Key Principles of Corporate Finance Explained

Sep 2, 2024

Lecture Notes on Corporate Finance Principles

Introduction

  • The school installed new receivers causing sound interference.
  • Discussion on final elements of class setup.
  • Focus on quizzes, project, and the end goal for business.

Business End Game

  • Unclear goal in business over the past 20 years.
  • First principles in corporate finance discussed:
    • Investment Principle: Take projects that earn a return above the hurdle rate.
    • Financing Principle: Balance of debt and equity to minimize the hurdle rate.
    • Dividend Principle: Return cash to owners if hurdle rate investments aren't found.
  • Common mistakes by "special" people in finance, e.g., SteadySafe's wrong currency borrowing.

Class Structure

  • Sessions will cover different aspects:
    • End Game: 3 sessions, no numbers.
    • Investment Principle: Next 10 sessions.
    • Financing Principle: Sessions 16-19.
    • Dividends & Cash Balance: Sessions 20-23.
    • Value Estimation: Final sessions.
  • Real-world applications using companies like Disney, Vale, Tata Motors, Baidu, Deutsche Bank, and Bookscape.

Class Project

  • Form groups with a theme (e.g., travel, technology).
  • First step: find a group, then pick companies.
  • Project grades based on group effort.

Grading and Quizzes

  • Grades: 25-35% A's, 50-55% B's, 10% C's.
  • Project: 40% of grade.
  • Quizzes: Three, worth 10% each.
  • Final exam on May 13.
  • Quiz policy allows for one quiz score replacement.

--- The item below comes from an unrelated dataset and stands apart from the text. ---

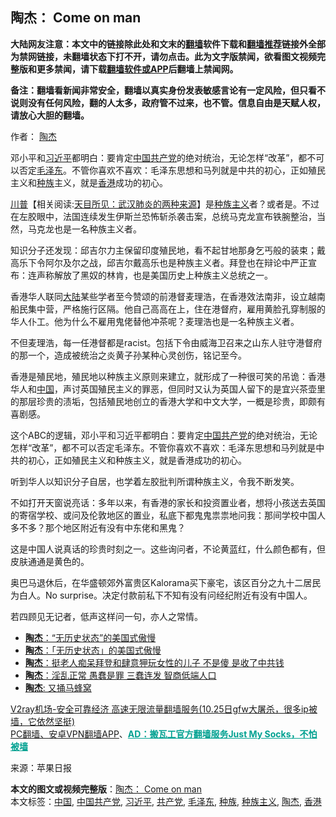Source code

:  <h2>陶杰： Come on man</h2> <p class="notice"><b>大陆网友注意：本文中的链接除此处和文末的<a href="https://github.com/bannedbook/fanqiang" >翻墙</a>软件下载和<a href="https://github.com/killgcd/justmysocks/blob/master/README.md">翻墙推荐</a>链接外全部为禁网链接，未翻墙状态下打不开，请勿点击。此为文字版禁闻，欲看图文视频完整版和更多禁闻，请下载<a href="https://github.com/bannedbook/fanqiang">翻墙软件或APP</a>后翻墙上禁闻网。</p><p>备注：翻墙看新闻非常安全，翻墙以真实身份发表敏感言论有一定风险，但只看不说则没有任何风险，翻的人太多，政府管不过来，也不管。信息自由是天赋人权，请放心大胆的翻墙。</b></p>  <div class="entry"> <p>作者： <a href="https://www.bannedbook.org/bnews/tag/%e9%99%b6%e6%9d%b0/" class="st_tag internal_tag" rel="tag" title="标签 陶杰 下的日志">陶杰</a></p> <p id="summary">邓小平和<a href="https://www.bannedbook.org/bnews/tag/%e4%b9%a0%e8%bf%91%e5%b9%b3/" class="st_tag internal_tag" rel="tag" title="标签 习近平 下的日志">习近平</a>都明白：要肯定<span class='wp_keywordlink_affiliate'><a href="https://www.bannedbook.org/" title="中国" target="_blank">中国</a></span><a href="https://www.bannedbook.org/bnews/tag/%e5%85%b1%e4%ba%a7%e5%85%9a/" class="st_tag internal_tag" rel="tag" title="标签 共产党 下的日志">共产党</a>的绝对统治，无论怎样“改革”，都不可以否定<a href="https://www.bannedbook.org/bnews/tag/%e6%af%9b%e6%b3%bd%e4%b8%9c/" class="st_tag internal_tag" rel="tag" title="标签 毛泽东 下的日志">毛泽东</a>。不管你喜欢不喜欢：毛泽东思想和马列就是中共的初心，正如殖民主义和<a href="https://www.bannedbook.org/bnews/tag/%E7%A7%8D%E6%97%8F/" class="st_tag internal_tag" rel="tag" title="标签 种族 下的日志">种族</a>主义，就是<a href="https://www.bannedbook.org/bnews/tag/%e9%a6%99%e6%b8%af/" class="st_tag internal_tag" rel="tag" title="标签 香港 下的日志">香港</a>成功的初心。</p> <p id="conimg"></p> <p><span class='wp_keywordlink'><a href="https://www.bannedbook.org/bnews/comments/20200816/1381118.html" title="天目所见：川普将再赢总统大选 共和党掌参众两院" target="_blank">川普</a></span>【相关阅读:<a href='https://www.bannedbook.org/bnews/comments/20200816/1381123.html' target='_blank'>天目所见：武汉肺炎的两种来源</a>】是<a href="https://www.bannedbook.org/bnews/tag/%E7%A7%8D%E6%97%8F%E4%B8%BB%E4%B9%89/" class="st_tag internal_tag" rel="tag" title="标签 种族主义 下的日志">种族主义</a>者？或者是。不过在左胶眼中，法国连续发生伊斯兰恐怖斩杀袭击案，总统马克龙宣布铁腕整治，当然，马克龙也是一名种族主义者。</p> <p>知识分子还发现：邱吉尔力主保留印度殖民地，看不起甘地那身乞丐般的装束；戴高乐下令阿尔及尔之战，邱吉尔戴高乐也是种族主义者。拜登也在辩论中严正宣布：连声称解放了黑奴的林肯，也是美国历史上种族主义总统之一。</p>  <p>香港华人联同<span class='wp_keywordlink_affiliate'><a href="https://www.bannedbook.org/" title="大陆" target="_blank">大陆</a></span>某些学者至今赞颂的前港督麦理浩，在香港效法南非，设立越南船民集中营，严格施行区隔。他自己高高在上，住在港督府，雇用黄脸孔穿制服的华人仆工。他为什么不雇用鬼佬替他冲茶呢？麦理浩也是一名种族主义者。</p> <p>不但麦理浩，每一任港督都是racist。包括下令由威海卫召来之山东人驻守港督府的那一个，造成被统治之炎黄子孙某种心灵创伤，铭记至今。</p> <p>香港是殖民地，殖民地以种族主义原则来建立，就形成了一种很可笑的吊诡：香港华人和<a href="https://www.bannedbook.org/bnews/tag/%E4%B8%AD%E5%9B%BD/" class="st_tag internal_tag" rel="tag" title="标签 中国 下的日志">中国</a>，声讨英国殖民主义的罪恶，但同时又认为英国人留下的是宜兴茶壶里的那层珍贵的渍垢，包括殖民地创立的香港大学和中文大学，一概是珍贵，即颇有喜剧感。</p> <p>这个ABC的逻辑，邓小平和习近平都明白：要肯定<a href="https://www.bannedbook.org/bnews/tag/%e4%b8%ad%e5%9b%bd%e5%85%b1%e4%ba%a7%e5%85%9a/" class="st_tag internal_tag" rel="tag" title="标签 中国共产党 下的日志">中国共产党</a>的绝对统治，无论怎样“改革”，都不可以否定毛泽东。不管你喜欢不喜欢：毛泽东思想和马列就是中共的初心，正如殖民主义和种族主义，就是香港成功的初心。</p> <p>听到华人以知识分子自居，也学着左胶批判所谓种族主义，令我不断发笑。</p>  <p>不如打开天窗说亮话：多年以来，有香港的家长和投资置业者，想将小孩送去英国的寄宿学校、或问及伦敦地区的置业，私底下都鬼鬼祟祟地问我：那间学校中国人多不多？那个地区附近有没有中东佬和黑鬼？</p> <p>这是中国人说真话的珍贵时刻之一。这些询问者，不论黄蓝红，什么颜色都有，但皮肤通通是黄色的。</p> <p>奥巴马退休后，在华盛顿郊外富贵区Kalorama买下豪宅，该区百分之九十二居民为白人。No surprise。决定付款前私下不知有没有问经纪附近有没有中国人。</p> <p>若四顾见无记者，低声这样问一句，亦人之常情。</p> <ul class='op-related-articles' title='相关阅读'> <li><a href='https://www.bannedbook.org/bnews/comments/20201101/1423701.html' target='_blank'><b>陶杰</b>：“无历史状态”的美国式傲慢</a></li> <li><a href='https://www.bannedbook.org/bnews/baitai/20201031/1423252.html' target='_blank'><b>陶杰</b>：「无历史状态」的美国式傲慢</a></li> <li><a href='https://www.bannedbook.org/bnews/comments/20201030/1422666.html' target='_blank'><b>陶杰</b>：挺老人痴呆拜登和肆意狎玩女性的儿子 不是傻 是收了中共钱</a></li> <li><a href='https://www.bannedbook.org/bnews/comments/20201027/1420866.html' target='_blank'><b>陶杰</b>：淫乱正常 愚蠢是罪 三蠢连发 智商低端人口</a></li> <li><a href='https://www.bannedbook.org/bnews/comments/20201025/1419842.html' target='_blank'><b>陶杰</b>: 又捅马蜂窝</a></li> </ul> <p class="texttj"> <a href="https://www.bannedbook.org/forum23/topic22702.html" target="_blank">V2ray机场-安全可靠经济 高速无限流量翻墙服务(10.25日gfw大屠杀，很多ip被墙，它依然坚挺)</a><br/> <a href="https://github.com/bannedbook/fanqiang/wiki/%E7%A6%81%E9%97%BB%E7%BD%91%E5%AE%89%E5%8D%93%E7%BF%BB%E5%A2%99%E6%96%B0%E9%97%BBAPP" target="_blank">PC翻墙、安卓VPN翻墙APP</a>、<span onclick="window.open('https://github.com/killgcd/justmysocks/blob/master/README.md')" style="font-weight:bold;color:#00A191;cursor:pointer;text-decoration:underline;outline:none">AD：搬瓦工官方翻墙服务Just My Socks，不怕被墙</span></p><p> 来源：苹果日报 </p> <a name='sharetosocial'></a>       <div><b>本文的图文或视频完整版</b>：<a href='https://www.bannedbook.org/bnews/comments/20201101/1423847.html'>陶杰： Come on man</a></div>  </div><!--END ENTRY--> <div class="postfooter"> <div>本文标签：<a href="https://www.bannedbook.org/bnews/tag/%E4%B8%AD%E5%9B%BD/" rel="tag">中国</a>, <a href="https://www.bannedbook.org/bnews/tag/%e4%b8%ad%e5%9b%bd%e5%85%b1%e4%ba%a7%e5%85%9a/" rel="tag">中国共产党</a>, <a href="https://www.bannedbook.org/bnews/tag/%e4%b9%a0%e8%bf%91%e5%b9%b3/" rel="tag">习近平</a>, <a href="https://www.bannedbook.org/bnews/tag/%e5%85%b1%e4%ba%a7%e5%85%9a/" rel="tag">共产党</a>, <a href="https://www.bannedbook.org/bnews/tag/%e6%af%9b%e6%b3%bd%e4%b8%9c/" rel="tag">毛泽东</a>, <a href="https://www.bannedbook.org/bnews/tag/%E7%A7%8D%E6%97%8F/" rel="tag">种族</a>, <a href="https://www.bannedbook.org/bnews/tag/%E7%A7%8D%E6%97%8F%E4%B8%BB%E4%B9%89/" rel="tag">种族主义</a>, <a href="https://www.bannedbook.org/bnews/tag/%e9%99%b6%e6%9d%b0/" rel="tag">陶杰</a>, <a href="https://www.bannedbook.org/bnews/tag/%e9%a6%99%e6%b8%af/" rel="tag">香港</a></div>  </div><!--END POSTFOOTER-->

Business Objectives and Stakeholders

  • Traditional objective: maximize shareholder wealth.
  • Pushback for broader goals (sustainability, stakeholder wealth, ESG).
  • Necessity of having a primary objective to avoid confusion.
  • Maximizing stock prices is practical due to constant updates.

Corporate Governance

  • Utopian corporate finance world assumptions:
    • Shareholders have power over managers.
    • Lenders are protected.
    • Firms communicate honestly with markets.
    • No social costs.
  • Real-world issues and agency problems:
    • Weak annual meetings and ineffective boards.
    • Stockholders have limited power over managers.
    • Lenders can be exploited without protection.
    • Markets can be irrational.
    • Social costs exist.
  • Example of poor corporate governance: Disney in 1997.
    • Large board, insiders, conflicts of interest.

Conclusion

  • Emphasis on first principles in corporate finance.
  • Open discussion on deviations from these principles.
  • Preparing for potential future financial crises.